A data mining project which will predict the success of future movies. This is a student project at the University of Mannheim. HWS17 Master of Science, Business Informatics.
Before new movies are being produced, every stakeholder is interested in the monetary success of the intended movie. In order to predict the success, costly methods are being applied, such as market investigations or analyses. The benefit of Data Mining to the analysis of large datasets can also be transferred to the stated problem of predicting a movie’s success.
The goal of this project is to learn a model which will predict how successful a not yet released movie will be. This is done by using common data mining techniques in the Python programming language using the machine learning models provided by the library scikit-learn. As the main objective the question ”Based on revenue, will the movie be popular or will it be a flop?” shall be answered for all possible combinations of information on a new movie as precisely as possible.
The selected dataset onto which a classification model shall be learned is provided by Kaggle. It is named The Movies Dataset and contains metadata of approximately 45,000 movies in its raw format. It is provided and updated by Rounak Banik. The complete dataset consists of several files in csv-format containing data about movie casts, metadata and external scores. The main file used during preprocessing is named movies-metadata.csv.
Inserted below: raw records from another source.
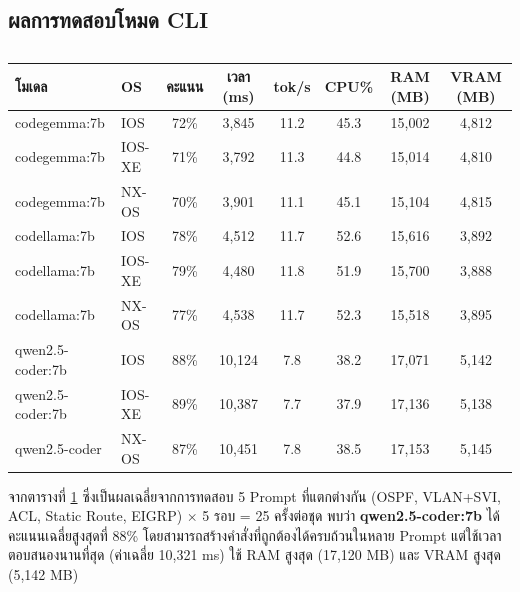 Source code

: \subsection{ผลการทดสอบโหมด CLI}

\begin{table}[H]
    \caption{}
    \label{tab:benchmark-cli}
    \fontSixTeen
    \centering
    \begin{tabularx}{\textwidth}{|l|l|c|c|c|c|c|c|}
        \hline
        \textbf{โมเดล} & \textbf{OS} & \textbf{คะแนน} & \textbf{เวลา (ms)} & \textbf{tok/s} & \textbf{CPU\%} & \textbf{RAM (MB)} & \textbf{VRAM (MB)} \\
        \hline
        codegemma:7b & IOS & 72\% & 3,845 & 11.2 & 45.3 & 15,002 & 4,812 \\
        \hline
        codegemma:7b & IOS-XE & 71\% & 3,792 & 11.3 & 44.8 & 15,014 & 4,810 \\
        \hline
        codegemma:7b & NX-OS & 70\% & 3,901 & 11.1 & 45.1 & 15,104 & 4,815 \\
        \hline
        codellama:7b & IOS & 78\% & 4,512 & 11.7 & 52.6 & 15,616 & 3,892 \\
        \hline
        codellama:7b & IOS-XE & 79\% & 4,480 & 11.8 & 51.9 & 15,700 & 3,888 \\
        \hline
        codellama:7b & NX-OS & 77\% & 4,538 & 11.7 & 52.3 & 15,518 & 3,895 \\
        \hline
        qwen2.5-coder:7b & IOS & 88\% & 10,124 & 7.8 & 38.2 & 17,071 & 5,142 \\
        \hline
        qwen2.5-coder:7b & IOS-XE & 89\% & 10,387 & 7.7 & 37.9 & 17,136 & 5,138 \\
        \hline
        qwen2.5-coder & NX-OS & 87\% & 10,451 & 7.8 & 38.5 & 17,153 & 5,145 \\
        \hline
    \end{tabularx}
\end{table}

\hspace*{1.3em}
จากตารางที่ \ref{tab:benchmark-cli} ซึ่งเป็นผลเฉลี่ยจากการทดสอบ 5 Prompt ที่แตกต่างกัน (OSPF, VLAN+SVI, ACL, Static Route, EIGRP) $\times$ 5 รอบ = 25 ครั้งต่อชุด พบว่า \textbf{qwen2.5-coder:7b} ได้คะแนนเฉลี่ยสูงสุดที่ 88\% โดยสามารถสร้างคำสั่งที่ถูกต้องได้ครบถ้วนในหลาย Prompt แต่ใช้เวลาตอบสนองนานที่สุด (ค่าเฉลี่ย 10,321 ms) ใช้ RAM สูงสุด (17,120 MB) และ VRAM สูงสุด (5,142 MB)

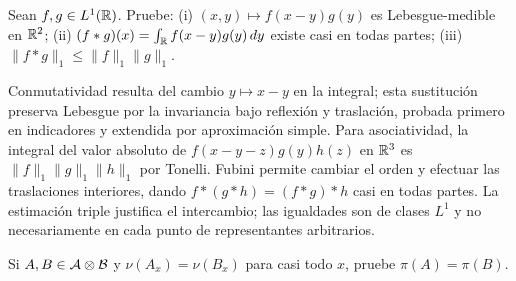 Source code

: \begin{ejercicio}\label{ej:v2-l11-6}
Sean $f,g\in L^1(\R)$. Pruebe: (i) $(x,y)\mapsto f(x-y)g(y)$ es Lebesgue-medible en $\R^2$; (ii) $(f*g)(x)=\int_\R f(x-y)g(y)\,dy$ existe casi en todas partes; (iii) $\|f*g\|_1\le\|f\|_1\|g\|_1$.
\end{ejercicio}

\begin{observacion}
Conmutatividad resulta del cambio $y\mapsto x-y$ en la integral; esta sustitución preserva Lebesgue por la invariancia bajo reflexión y traslación, probada primero en indicadores y extendida por aproximación simple. Para asociatividad, la integral del valor absoluto de $f(x-y-z)g(y)h(z)$ en $\R^3$ es $\|f\|_1\|g\|_1\|h\|_1$ por Tonelli. Fubini permite cambiar el orden y efectuar las traslaciones interiores, dando $f*(g*h)=(f*g)*h$ casi en todas partes. La estimación triple justifica el intercambio; las igualdades son de clases $L^1$ y no necesariamente en cada punto de representantes arbitrarios.
\end{observacion}
\begin{ejercicio}\label{ej:v2-l11-7}
Si $A,B\in\Acal\otimes\Bcal$ y $\nu(A_x)=\nu(B_x)$ para casi todo $x$, pruebe $\pi(A)=\pi(B)$.
\end{ejercicio}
Note: not all datasets are provided in this repository due to large file sizes. Additionally, the .zip folder in the directory data/raw/ must be extracted to ensure the functionality of the preprocessing scripts.
In order to generate a new Dataset for later usage the script preprocess-data.py must be executed.
Afterwards you get new csv file in data/processed/ named train-set.csv. This file can be used for further data mining and classification.
In order to be more flexible with selected features and parameters a classifier template was introduced. With the help of this it is possible to search for the features which will result in the best performance. Hyper parameter tuning is done via GridSearch from the scikit-learn Framework. Scripts can be found under src/model.